Here is a link to a site on the web with recipes you can adapt: Specific Carbohydrate Diet Recipes

Before the site changed over to this format John (Dragonslayer) used to have a list of foods in 3 categories that one could print out, good stuff, neutral stuff, and bad-for-you stuff, that one could print out and use as a guideline. While it wasn't perfect(everybody has something they avoid that others eat with impunity) it at least gave one an idea of what could be eaten.


I am going to do a real shortened copy of this now:

avoid:
regular wheat bread and baked pastries, biscuits, crackers
All products made with grain such as wheat,rye, barley, which contain gluten
malto dextrin
modified food starch, corn starch
corn
potatoes
dried beans*, lentils*, plain rice*
very starchy nuts such as peanuts
processed sausage, luncheon meat or processed cheese or yoghurt which contain starches (read labels)
melted "butter" in restaurants, which frequently has things added to it that will make you feel sick later.
most commercial salad dressings (read the labels)
soy sauce UNLESS it is label "wheat-free tamari"

neutral sorts of foods

fresh, raw fruits
fresh raw vegetables, if it's green, it's usually good
non starchy nuts such as almonds, filberts, pecans, walnuts,pistachios
yams (less starchy than white potatoes)
eggs
yoghurt**
dry aged cheeses**
real mayonaise made WITHOUT STARCH
corn syrup
tofu
honey
coffee, tea (make it yourself ! some flavored coffees and some instant teas CAN contain wheat or other starch byproducts)
chocolate (read the label...)
butter
olive oil
chicken, beef, fish
mushrooms
olives
pumpkins
melons
artificial sweetener sacharrin (pink packet) watch out, some others contain starch, read the label)


good stuff:

raw vegetable juice
citrus juice if non pulpy
grapes, raisins, figs, prunes, dried unsulpered pineapple, currants
almonds
watercress, parsley, cilantro
oil cured olives
real apple cider vinegar made from real apples
okra
blueberries, cranberries (dark berries very good)
fresh ripe tomatoes
celery
lettuce
seaweeds
carrots
bean sprouts
artichokes
cherries
gelatin
garlic
olive oil
pomegranites
rhubarb
chard, endive
mint
papaya
squash
raspberries
ripe persimmons
mustard greens, spinach, turnip greens
wheatgrass juice


*dried beans, lentils
If you are going to eat these anyway, cook by bringing to a boil, pouring off the water, and adding more water to get rid of a lot of the starch. This is an iffy category for some people. Rice was NOT on the original list, I added it. A few of us added rice back in sometimes with variable results. Rice does not contain gluten but is starchy. If you are going to blow it, use rice and do less damage, but DON'T fry it.

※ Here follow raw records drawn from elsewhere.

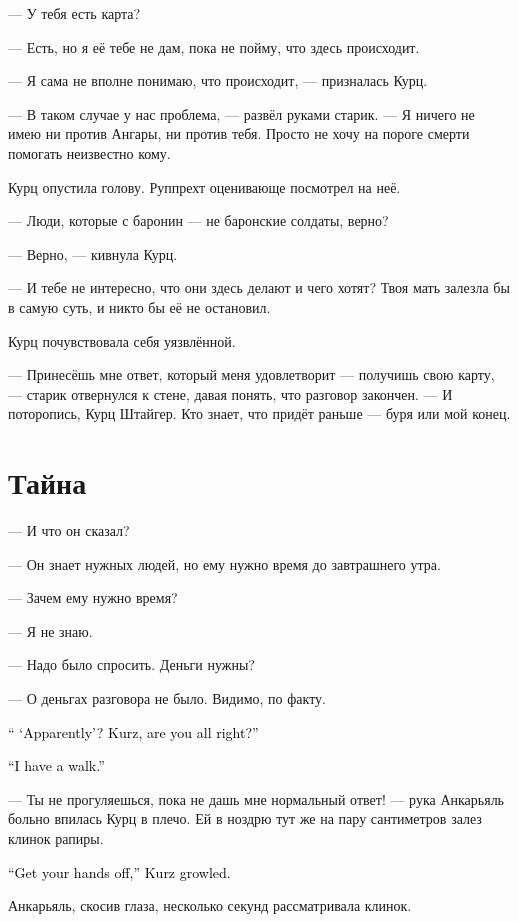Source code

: \documentclass[a4paper,10pt,fleqn]{book}\usepackage{polyglossia}\setdefaultlanguage{english}\setotherlanguage{russian}\defaultfontfeatures{Ligatures=TeX,Mapping=tex-text}\usepackage{xcolor}\definecolor{lightgray}{HTML}{bbbbbb}\color{lightgray}\newcommand{\ml}[3]{\textcolor{black}{#3}}
\begin{document}
--- У тебя есть карта?

--- Есть, но я её тебе не дам, пока не пойму, что здесь происходит.

--- Я сама не вполне понимаю, что происходит, --- призналась Курц.

--- В таком случае у нас проблема, --- развёл руками старик.
--- Я ничего не имею ни против Ангары, ни против тебя.
Просто не хочу на пороге смерти помогать неизвестно кому.

Курц опустила голову.
Руппрехт оценивающе посмотрел на неё.

--- Люди, которые с баронин --- не баронские солдаты, верно?

--- Верно, --- кивнула Курц.

--- И тебе не интересно, что они здесь делают и чего хотят?
Твоя мать залезла бы в самую суть, и никто бы её не остановил.

Курц почувствовала себя уязвлённой.

--- Принесёшь мне ответ, который меня удовлетворит --- получишь свою карту, --- старик отвернулся к стене, давая понять, что разговор закончен.
--- И поторопись, Курц Штайгер.
Кто знает, что придёт раньше --- буря или мой конец.

\section{Тайна}

--- И что он сказал?

--- Он знает нужных людей, но ему нужно время до завтрашнего утра.

--- Зачем ему нужно время?

--- Я не знаю.

--- Надо было спросить.
Деньги нужны?

--- О деньгах разговора не было.
Видимо, по факту.

\ml{$0$}
{--- <<Видимо>>?}
{`` `Apparently'?}
\ml{$0$}
{Курц, с тобой всё в порядке?}
{Kurz, are you all right?''}

\ml{$0$}
{--- Я прогуляюсь.}
{``I have a walk.''}

--- Ты не прогуляешься, пока не дашь мне нормальный ответ! --- рука Анкарьяль больно впилась Курц в плечо.
Ей в ноздрю тут же на пару сантиметров залез клинок рапиры.

\ml{$0$}
{--- Убери руки, --- прорычала Курц.}
{``Get your hands off,'' Kurz growled.}

Анкарьяль, скосив глаза, несколько секунд рассматривала клинок.
\end{document}
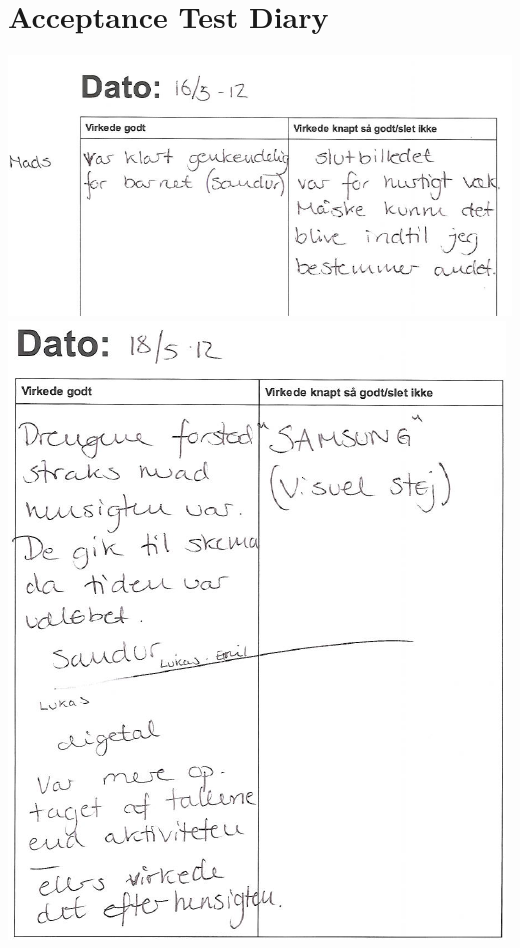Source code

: 	\section{Acceptance Test Diary}
	\label{sec:acceptance}
	\begin{center}
		\includegraphics[width=\textwidth]{Development/Acceptance_diary/Diary_1.png}
		\includegraphics[width=\textwidth]{Development/Acceptance_diary/Diary_2.png}
	\end{center}
	
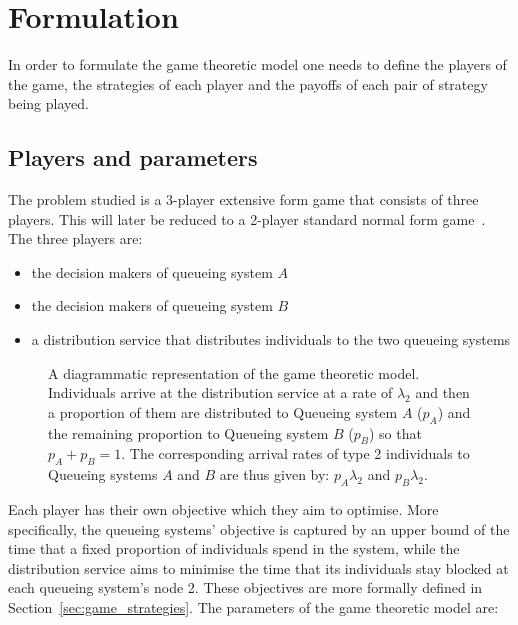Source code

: \section{Formulation}\label{sec:game_formulation}

In order to formulate the game theoretic model one needs to define the players
of the game, the strategies of each player and the payoffs of each pair of
strategy being played.

\subsection{Players and parameters}\label{sec:game_players_and_parameters}

The problem studied is a 3-player extensive form game that consists of three
players.
This will later be reduced to a 2-player standard normal form
game~\cite{Maschler2013}.
The three players are:

\begin{itemize}
    \item the decision makers of queueing system \(A\)
    \item the decision makers of queueing system \(B\)
    \item a distribution service that distributes individuals to the two
    queueing systems
\end{itemize}

\begin{figure}[H]
    \centering
    
    \caption{A diagrammatic representation of the game theoretic model.
    Individuals arrive at the distribution service at a rate of \( \lambda_2 \)
    and then a proportion of them are distributed to Queueing system \(A\)
    (\(p_A\)) and the remaining proportion to Queueing system \(B\) (\(p_B\))
    so that \(p_A + p_B = 1\).
    The corresponding arrival rates of type 2 individuals to Queueing systems
    \(A\) and \(B\) are thus given by:
    \( p_A \lambda_2 \) and \( p_B \lambda_2 \).}
    \label{fig:diagram_of_game_theoretic_model}
\end{figure}

Each player has their own objective which they aim to optimise.
More specifically, the queueing systems' objective is captured by an upper bound
of the time that a fixed proportion of individuals spend in the system,
while the distribution service aims to minimise the time that its individuals
stay blocked at each queueing system's node 2.
These objectives are more formally defined in Section~\ref{sec:game_strategies}.
The parameters of the game theoretic model are:

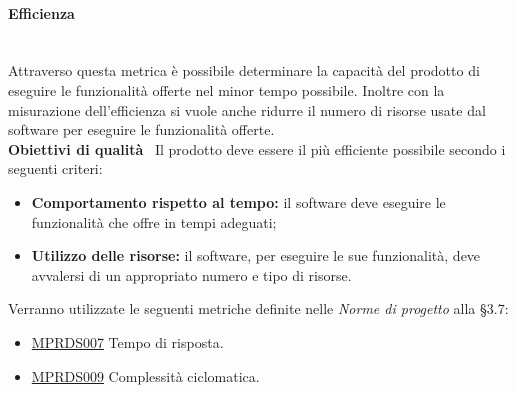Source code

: \paragraph{Efficienza}\mbox{}\\[0.4cm]
Attraverso questa metrica è possibile determinare la capacità del prodotto di eseguire le funzionalità offerte nel minor tempo possibile.
Inoltre con la misurazione dell'efficienza si vuole anche ridurre il numero di risorse usate dal software per eseguire le funzionalità offerte.\\[0.4cm]
\textbf{Obiettivi di qualità} \ Il prodotto deve essere il più efficiente possibile secondo i seguenti criteri:
\begin{itemize}
	\item \textbf{Comportamento rispetto al tempo:} il software deve eseguire le funzionalità che offre in tempi adeguati;
	\item \textbf{Utilizzo delle risorse:} il software, per eseguire le sue funzionalità, deve avvalersi di un appropriato numero e tipo di risorse.
\end{itemize}
Verranno utilizzate le seguenti metriche definite nelle \textit{Norme di progetto} alla §3.7:
\begin{itemize}
	\item \hyperref[sec:qualita_software]{MPRDS007} Tempo di risposta.
	\item \hyperref[sec:qualita_software]{MPRDS009} Complessità ciclomatica.
\end{itemize}

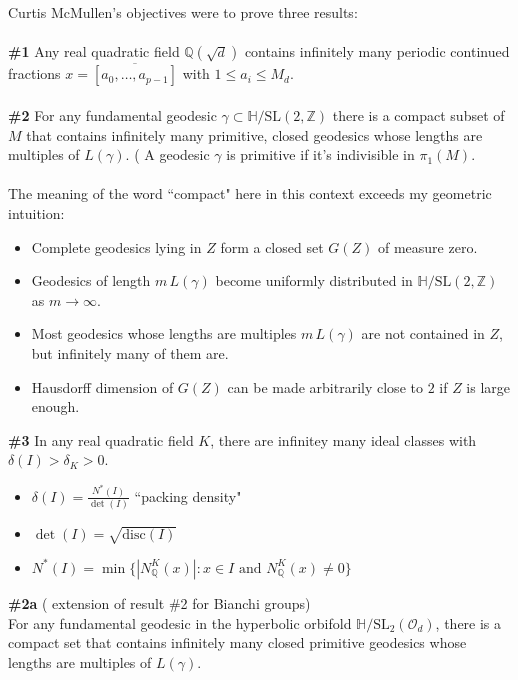 \documentclass[12pt]{article}
\begin{document}
\noindent Curtis McMullen's objectives were to prove three results: \\ \\
\textbf{\#1} Any real quadratic field $\mathbb{Q}(\sqrt{d})$ contains infinitely many periodic continued fractions $x = \overline{[a_0, \dots, a_{p-1}]}$ with $1 \leq a_i \leq M_d$. \\ \\
\textbf{\#2} For any fundamental geodesic $\gamma \subset \mathbb{H}/\mathrm{SL}(2, \mathbb{Z})$ there is a compact subset of $M$ that contains infinitely many primitive, closed geodesics whose lengths are multiples of $L(\gamma)$.  ( A geodesic $\gamma$ is primitive if it's indivisible in $\pi_1(M)$. \\ \\
The meaning of the word ``compact" here in this context exceeds my geometric intuition:
\begin{itemize}
\item Complete geodesics lying in $Z$ form a closed set $G(Z)$ of measure zero.
\item Geodesics of length $m \, L(\gamma)$ become uniformly distributed in $\mathbb{H}/\mathrm{SL}(2, \mathbb{Z})$ as $m \to \infty$.
\item Most geodesics whose lengths are multiples $m \, L(\gamma)$ are not contained in $Z$, but infinitely many of them are.
\item Hausdorff dimension of $G(Z)$ can be made arbitrarily close to $2$ if $Z$ is large enough.
\end{itemize}
\textbf{\#3} In any real quadratic field $K$, there are infinitey many ideal classes with $\delta(I) > \delta_K > 0$.  
\begin{itemize}
\item $\delta(I) = \frac{N^\ast(I)}{\det (I) }$ ``packing density"
\item $\det (I) = \sqrt{\mathrm{disc}(I) }$ 
\item $N^\ast(I) = \min \big\{ | N^K_\mathbb{Q}(x) |: x \in I \text{ and } N^K_\mathbb{Q}(x) \neq 0 \big\}  $ \\
\end{itemize}
\textbf{\#2a} ({ \color{black!30!white} extension of result \#2 for Bianchi groups}) \\ For any fundamental geodesic in the hyperbolic orbifold $\mathbb{H}/ \mathrm{SL}_2(\mathcal{O}_d)$, there is a compact set that contains infinitely many closed primitive geodesics whose lengths are multiples of $L(\gamma)$. 
\end{document}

**dairy products such as yoghurt and aged cheeses which have had the lactose aged out of them...your results and tolerance may vary. Some commercial yoghurts put dried milk powder in as thickener after processing, which has lactose, which sets some people off. Some processed cheeses are really funky. Be careful.

These lists are not complete and may be controversial, they are only meant as a general guideline in thinking about one's grocery shopping list. I have added a few things in like beef. I realize the rice/bean thing is almost heresy but it is based on my own reactions only after being extremely strict for a long time.

I hate *&^%$#$%&*( modified food starch.